DFI: What did this film teach you about Soad Hosni?
Stephan: Having seen nearly all her work, I feel that I know her somehow, even though I’ve never met her. She’s like family now. She moves me tremendously.

DFI: You’ve done both editing and directing. Where do you see yourself more?
Stephan: I’m a filmmaker who generally shoots and edits her own films, because this is how I comprehend the world around me. My thinking is constructed by my practice. Sometimes I edit other people’s work for a living, but I don’t feel like a “real” editor… maybe because I think as a filmmaker.

DFI: Are you working on any other projects?
Stephan: I’m writing a fiction film which will have documentary elements in it. I like to use different kinds of images and sources in the construction of my work.

DFI: What film or filmmaker has inspired you the most in your career?
Stephan: Jean-Luc Godard.
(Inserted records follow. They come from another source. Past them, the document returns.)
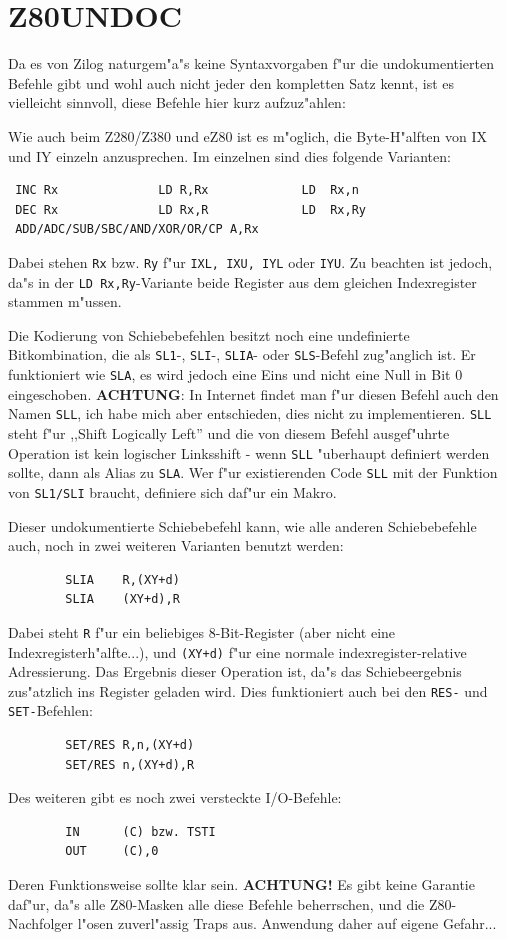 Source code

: \documentclass[12pt,a4paper,twoside]{report}
\newcommand{\bb}[1]{{\bf #1}}
\newcommand{\tty}[1]{{\tt #1}}
\begin{document}

\section{Z80UNDOC}

Da es von Zilog naturgem"a"s keine Syntaxvorgaben f"ur die undokumentierten
Befehle gibt und wohl auch nicht jeder den kompletten Satz kennt,
ist es vielleicht sinnvoll, diese Befehle hier kurz aufzuz"ahlen:
\par
Wie auch beim Z280/Z380 und eZ80 ist es m"oglich, die Byte-H"alften von IX und IY
einzeln anzusprechen.  Im einzelnen sind dies folgende Varianten:
\begin{verbatim}
 INC Rx              LD R,Rx             LD  Rx,n
 DEC Rx              LD Rx,R             LD  Rx,Ry
 ADD/ADC/SUB/SBC/AND/XOR/OR/CP A,Rx
\end{verbatim}
Dabei stehen \tty{Rx} bzw. \tty{Ry} f"ur \tty{IXL, IXU, IYL} oder
\tty{IYU}.  Zu beachten ist jedoch, da"s in der \tty{LD Rx,Ry}-Variante
beide Register aus dem gleichen Indexregister stammen m"ussen.
\par
Die Kodierung von Schiebebefehlen besitzt noch eine undefinierte
Bitkombination, die als \tty{SL1}-, \tty{SLI}-, \tty{SLIA}- oder
\tty{SLS}-Befehl zug"anglich ist.  Er funktioniert wie \tty{SLA},
es wird jedoch eine Eins und nicht eine Null in Bit 0 eingeschoben.
\bb{ACHTUNG}: In Internet findet man f"ur diesen Befehl auch den
Namen \tty{SLL}, ich habe mich aber entschieden, dies nicht zu
implementieren.  \tty{SLL} steht f"ur ,,Shift Logically Left'' und
die von diesem Befehl ausgef"uhrte Operation ist kein logischer
Linksshift - wenn \tty{SLL} "uberhaupt definiert werden sollte, dann
als Alias zu \tty{SLA}.  Wer f"ur existierenden Code \tty{SLL} mit
der Funktion von \tty{SL1/SLI} braucht, definiere sich daf"ur ein
Makro.

Dieser undokumentierte Schiebebefehl kann, wie alle anderen
Schiebebefehle auch, noch in zwei weiteren Varianten benutzt
werden:
\begin{verbatim}
        SLIA    R,(XY+d)
        SLIA    (XY+d),R
\end{verbatim}
Dabei steht \tty{R} f"ur ein beliebiges 8-Bit-Register (aber nicht eine
Indexregisterh"alfte...), und \tty{(XY+d)} f"ur eine normale
indexregister-relative Adressierung.  Das Ergebnis dieser Operation
ist, da"s das Schiebeergebnis zus"atzlich ins Register geladen wird.
Dies funktioniert auch bei den \tty{RES-} und \tty{SET-}Befehlen:
\begin{verbatim}
        SET/RES R,n,(XY+d)
        SET/RES n,(XY+d),R
\end{verbatim}
Des weiteren gibt es noch zwei versteckte I/O-Befehle:
\begin{verbatim}
        IN      (C) bzw. TSTI
        OUT     (C),0
\end{verbatim}
Deren Funktionsweise sollte klar sein.  \bb{ACHTUNG!} Es gibt keine
Garantie daf"ur, da"s alle Z80-Masken alle diese Befehle beherrschen,
und die Z80-Nachfolger l"osen zuverl"assig Traps aus.  Anwendung
daher auf eigene Gefahr...
\end{document}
He’s the master. He’s like an old samurai from whom one learns his art, and I always come back to him. But I’m influenced by many other filmmakers from different times and places. I am also inspired by artists who use images in their work and fascinated by photographers.

DFI: Describe the most extraordinary moment in your career?
Stephan: Wednesday 26 January, 2011. It was Soad Hosni’s birthday, the second day of the Egyptian revolution and I finished editing my film, all in the same day. It was amazing.